The NATSIAA is indisputably the year’s major Aboriginal art event. It coincides with the Darwin Festival, which encompasses a broad range of activities, including the Darwin Aboriginal Art Fair (DAAF), the National Indigenous Fashion Awards, and the National Indigenous Music Awards. There is a lot of cross-over between categories, with some communities excelling in painting, sculpture, fashion design, and music.

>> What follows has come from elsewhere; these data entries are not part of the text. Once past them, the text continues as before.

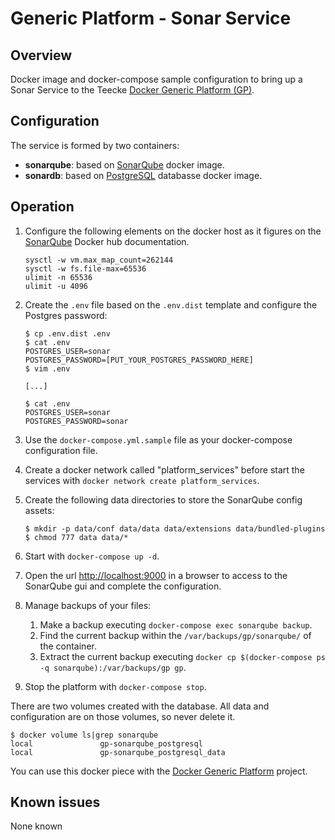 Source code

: # Generic Platform - Sonar Service

## Overview

Docker image and docker-compose sample configuration to bring up a Sonar Service to the Teecke [Docker Generic Platform (GP)](https://github.com/teecke/docker-generic-platform).

## Configuration

The service is formed by two containers:

- **sonarqube**: based on [SonarQube](https://hub.docker.com/_/sonarqube) docker image.
- **sonardb**: based on [PostgreSQL](https://hub.docker.com/_/postgres) databasse docker image.

## Operation

1. Configure the following elements on the docker host as it figures on the [SonarQube](https://hub.docker.com/_/sonarqube) Docker hub documentation.

    ```console
    sysctl -w vm.max_map_count=262144
    sysctl -w fs.file-max=65536
    ulimit -n 65536
    ulimit -u 4096
    ```

2. Create the `.env` file based on the `.env.dist` template and configure the Postgres password:

    ```console
    $ cp .env.dist .env
    $ cat .env
    POSTGRES_USER=sonar
    POSTGRES_PASSWORD=[PUT_YOUR_POSTGRES_PASSWORD_HERE]
    $ vim .env

    [...]

    $ cat .env
    POSTGRES_USER=sonar
    POSTGRES_PASSWORD=sonar
    ```

3. Use the `docker-compose.yml.sample` file as your docker-compose configuration file.

4. Create a docker network called "platform_services" before start the services with `docker network create platform_services`.

5. Create the following data directories to store the SonarQube config assets:

    ```console
    $ mkdir -p data/conf data/data data/extensions data/bundled-plugins
    $ chmod 777 data data/*
    ```

6. Start with `docker-compose up -d`.

7. Open the url <http://localhost:9000> in a browser to access to the SonarQube gui and complete the configuration.

8. Manage backups of your files:

   1. Make a backup executing `docker-compose exec sonarqube backup`.
   2. Find the current backup within the `/var/backups/gp/sonarqube/` of the container.
   3. Extract the current backup executing `docker cp $(docker-compose ps -q sonarqube):/var/backups/gp gp`.

9. Stop the platform with `docker-compose stop`.

There are two volumes created with the database. All data and configuration are on those volumes, so never delete it.

```console
$ docker volume ls|grep sonarqube
local               gp-sonarqube_postgresql
local               gp-sonarqube_postgresql_data
```

You can use this docker piece with the [Docker Generic Platform](https://github.com/teecke/docker-generic-platform) project.

## Known issues

None known
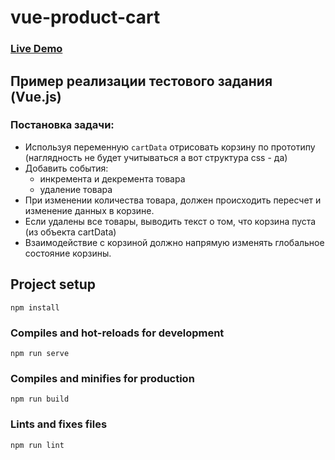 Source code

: # vue-product-cart

### [Live Demo](http://alexander-lyakhov.github.io/vue-product-cart)

## Пример реализации тестового задания  (Vue.js)
### Постановка задачи:
- Используя переменную `cartData` отрисовать корзину по прототипу (наглядность не будет учитываться а вот структура css - да)
- Добавить события:
	- инкремента и декремента товара
	- удаление товара
- При изменении количества товара, должен происходить пересчет и изменение данных в корзине.
- Если удалены все товары, выводить текст о том, что корзина пуста (из объекта cartData)
- Взаимодействие с корзиной должно напрямую изменять глобальное состояние корзины.

## Project setup
```
npm install
```

### Compiles and hot-reloads for development
```
npm run serve
```

### Compiles and minifies for production
```
npm run build
```

### Lints and fixes files
```
npm run lint
```
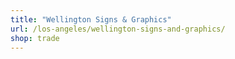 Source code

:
 ```yaml
---
title: "Wellington Signs & Graphics"
url: /los-angeles/wellington-signs-and-graphics/
shop: trade
---
```


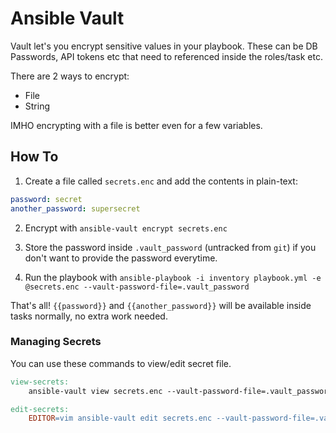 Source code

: # Ansible Vault

Vault let's you encrypt sensitive values in your playbook. These can be DB Passwords, API tokens etc that need to referenced inside the roles/task etc.

There are 2 ways to encrypt:

- File
- String

IMHO encrypting with a file is better even for a few variables.

## How To

1. Create a file called `secrets.enc` and add the contents in plain-text:

```yaml
password: secret
another_password: supersecret
```

2. Encrypt with `ansible-vault encrypt secrets.enc`

3. Store the password inside `.vault_password` (untracked from `git`) if you don't want to provide the password everytime.

4. Run the playbook with `ansible-playbook -i inventory playbook.yml -e @secrets.enc --vault-password-file=.vault_password`

That's all! `{{password}}` and `{{another_password}}` will be available inside tasks normally, no extra work needed.

### Managing Secrets

You can use these commands to view/edit secret file.

```Makefile
view-secrets:
	ansible-vault view secrets.enc --vault-password-file=.vault_password

edit-secrets:
	EDITOR=vim ansible-vault edit secrets.enc --vault-password-file=.vault_password
```
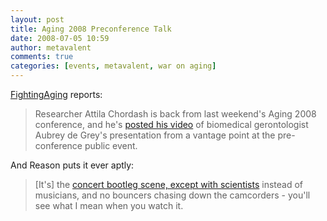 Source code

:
 ```yaml
---
layout: post
title: Aging 2008 Preconference Talk
date: 2008-07-05 10:59
author: metavalent
comments: true
categories: [events, metavalent, war on aging]
---
```

<a href="https://www.fightaging.org/archives/001517.php">FightingAging</a> reports:<blockquote>Researcher Attila Chordash is back from last weekend's Aging 2008 conference, and he's <a href="https://pimm.wordpress.com/2008/07/04/aubrey-de-grey-on-aging-2008-the-disease-the-cure-and-the-implications/">posted his video</a> of biomedical gerontologist Aubrey de Grey's presentation from a vantage point at the pre-conference public event.</blockquote>And Reason puts it ever aptly:<blockquote>[It's] the <a href="https://www.fightaging.org/archives/001517.php">concert bootleg scene, except with scientists</a> instead of musicians, and no bouncers chasing down the camcorders - you'll see what I mean when you watch it.</blockquote>
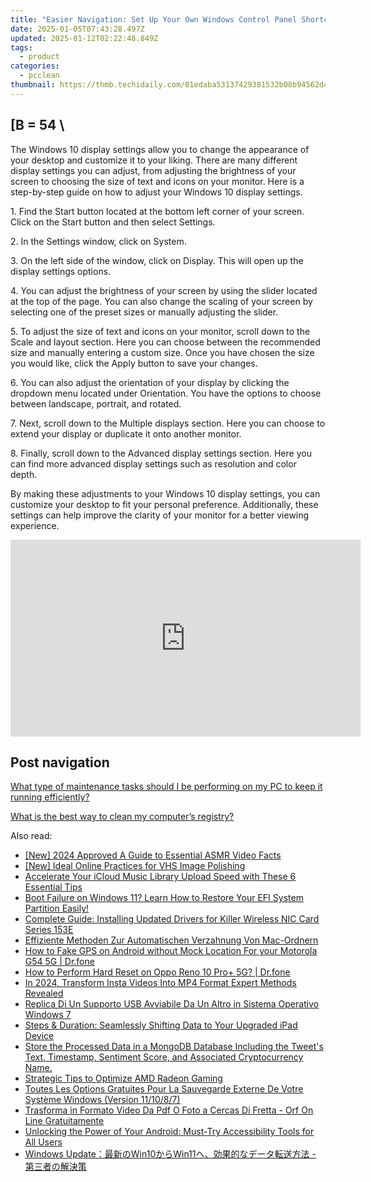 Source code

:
 ```yaml
---
title: "Easier Navigation: Set Up Your Own Windows Control Panel Shortcut with Guidance From YL Software"
date: 2025-01-05T07:43:28.497Z
updated: 2025-01-12T02:22:48.849Z
tags:
  - product
categories:
  - pcclean
thumbnail: https://thmb.techidaily.com/01edaba53137429381532b08b94562d4a741359e1c28374d3f1b3c538848d74c.jpg
---
```


## \[B = 54 \

The Windows 10 display settings allow you to change the appearance of your desktop and customize it to your liking. There are many different display settings you can adjust, from adjusting the brightness of your screen to choosing the size of text and icons on your monitor. Here is a step-by-step guide on how to adjust your Windows 10 display settings. 

1\. Find the Start button located at the bottom left corner of your screen. Click on the Start button and then select Settings.

2\. In the Settings window, click on System.

3\. On the left side of the window, click on Display. This will open up the display settings options. 

4\. You can adjust the brightness of your screen by using the slider located at the top of the page. You can also change the scaling of your screen by selecting one of the preset sizes or manually adjusting the slider.

5\. To adjust the size of text and icons on your monitor, scroll down to the Scale and layout section. Here you can choose between the recommended size and manually entering a custom size. Once you have chosen the size you would like, click the Apply button to save your changes.

6\. You can also adjust the orientation of your display by clicking the dropdown menu located under Orientation. You have the options to choose between landscape, portrait, and rotated.

7\. Next, scroll down to the Multiple displays section. Here you can choose to extend your display or duplicate it onto another monitor.

8\. Finally, scroll down to the Advanced display settings section. Here you can find more advanced display settings such as resolution and color depth. 

By making these adjustments to your Windows 10 display settings, you can customize your desktop to fit your personal preference. Additionally, these settings can help improve the clarity of your monitor for a better viewing experience.

<!-- affiliate ads begin -->
<iframe width="560" height="315" src="https://www.youtube.com/embed/U6lCtLUeROA?si=se6OFuis9JpcTGJf" title="YouTube video player" frameborder="0" allow="accelerometer; autoplay; clipboard-write; encrypted-media; gyroscope; picture-in-picture; web-share" referrerpolicy="strict-origin-when-cross-origin" allowfullscreen></iframe>
<!-- affiliate ads end -->

## Post navigation

[What type of maintenance tasks should I be performing on my PC to keep it running efficiently?](https://tools.techidaily.com/pcclean/products/)

[What is the best way to clean my computer’s registry?](https://tools.techidaily.com/pcclean/products/)

<ins class="adsbygoogle"
     style="display:block"
     data-ad-format="autorelaxed"
     data-ad-client="ca-pub-7571918770474297"
     data-ad-slot="1223367746"></ins>

<ins class="adsbygoogle"
     style="display:block"
     data-ad-client="ca-pub-7571918770474297"
     data-ad-slot="8358498916"
     data-ad-format="auto"
     data-full-width-responsive="true"></ins>

<span class="atpl-alsoreadstyle">Also read:</span>
<div><ul>
<li><a href="https://facebook-video-footage.techidaily.com/new-2024-approved-a-guide-to-essential-asmr-video-facts/"><u>[New] 2024 Approved A Guide to Essential ASMR Video Facts</u></a></li>
<li><a href="https://some-knowledge.techidaily.com/new-ideal-online-practices-for-vhs-image-polishing/"><u>[New] Ideal Online Practices for VHS Image Polishing</u></a></li>
<li><a href="https://discover-bits.techidaily.com/accelerate-your-icloud-music-library-upload-speed-with-these-6-essential-tips/"><u>Accelerate Your iCloud Music Library Upload Speed with These 6 Essential Tips</u></a></li>
<li><a href="https://discover-bits.techidaily.com/boot-failure-on-windows-11-learn-how-to-restore-your-efi-system-partition-easily/"><u>Boot Failure on Windows 11? Learn How to Restore Your EFI System Partition Easily!</u></a></li>
<li><a href="https://win-dash.techidaily.com/complete-guide-installing-updated-drivers-for-killer-wireless-nic-card-series-153e/"><u>Complete Guide: Installing Updated Drivers for Killer Wireless NIC Card Series 153E</u></a></li>
<li><a href="https://discover-bits.techidaily.com/effiziente-methoden-zur-automatischen-verzahnung-von-mac-ordnern/"><u>Effiziente Methoden Zur Automatischen Verzahnung Von Mac-Ordnern</u></a></li>
<li><a href="https://android-location.techidaily.com/how-to-fake-gps-on-android-without-mock-location-for-your-motorola-g54-5g-drfone-by-drfone-virtual/"><u>How to Fake GPS on Android without Mock Location For your Motorola G54 5G | Dr.fone</u></a></li>
<li><a href="https://techidaily.com/how-to-perform-hard-reset-on-oppo-reno-10-proplus-5g-drfone-by-drfone-reset-android-reset-android/"><u>How to Perform Hard Reset on Oppo Reno 10 Pro+ 5G? | Dr.fone</u></a></li>
<li><a href="https://instagram-clips.techidaily.com/in-2024-transform-insta-videos-into-mp4-format-expert-methods-revealed/"><u>In 2024, Transform Insta Videos Into MP4 Format Expert Methods Revealed</u></a></li>
<li><a href="https://discover-bits.techidaily.com/replica-di-un-supporto-usb-avviabile-da-un-altro-in-sistema-operativo-windows-7/"><u>Replica Di Un Supporto USB Avviabile Da Un Altro in Sistema Operativo Windows 7</u></a></li>
<li><a href="https://discover-bits.techidaily.com/steps-and-duration-seamlessly-shifting-data-to-your-upgraded-ipad-device/"><u>Steps & Duration: Seamlessly Shifting Data to Your Upgraded iPad Device</u></a></li>
<li><a href="https://discover-bits.techidaily.com/store-the-processed-data-in-a-mongodb-database-including-the-tweets-text-timestamp-sentiment-score-and-associated-cryptocurrency-name/"><u>Store the Processed Data in a MongoDB Database Including the Tweet's Text, Timestamp, Sentiment Score, and Associated Cryptocurrency Name.</u></a></li>
<li><a href="https://windows11.techidaily.com/strategic-tips-to-optimize-amd-radeon-gaming/"><u>Strategic Tips to Optimize AMD Radeon Gaming</u></a></li>
<li><a href="https://discover-bits.techidaily.com/toutes-les-options-gratuites-pour-la-sauvegarde-externe-de-votre-systeme-windows-version-111087/"><u>Toutes Les Options Gratuites Pour La Sauvegarde Externe De Votre Système Windows (Version 11/10/8/7)</u></a></li>
<li><a href="https://some-knowledge.techidaily.com/trasforma-in-formato-video-da-pdf-o-foto-a-cercas-di-fretta-orf-on-line-gratuitamente/"><u>Trasforma in Formato Video Da Pdf O Foto a Cercas Di Fretta - Orf On Line Gratuitamente</u></a></li>
<li><a href="https://hardware-help.techidaily.com/unlocking-the-power-of-your-android-must-try-accessibility-tools-for-all-users/"><u>Unlocking the Power of Your Android: Must-Try Accessibility Tools for All Users</u></a></li>
<li><a href="https://discover-bits.techidaily.com/windows-updatewin10win11/"><u>Windows Update：最新のWin10からWin11へ、効果的なデータ転送方法 - 第三者の解決策</u></a></li>
</ul></div>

Keith Wikmunea with his work Ku’, Theewith & Kalampang: The White Cockatoo, Galah and the Wandering Dog.Credit: Charlie Bliss
Aside from the big awards ceremonies, the festival hosts a series of important satellite exhibitions that showcase the best-emerging talent. Under the title Salon Art Projects, two local dealers, Paul Johnstone and Matt Ward, have organised a Salon des Refusés; dual painting and sculpture shows with a bird theme; and excellent solo exhibitions at their respective galleries: Bugai Whyoulter at the Paul Johnstone Gallery, and Binygurr Wirrpanda, at Outstation.
The Northern Centre of Contemporary Art (NCCA) has a frankly hilarious show called Blak Power: 50 Years of First Nations Superheroes in Australian Art, which gathers together a surprising number of Indigenous artists working with a comic book superhero theme.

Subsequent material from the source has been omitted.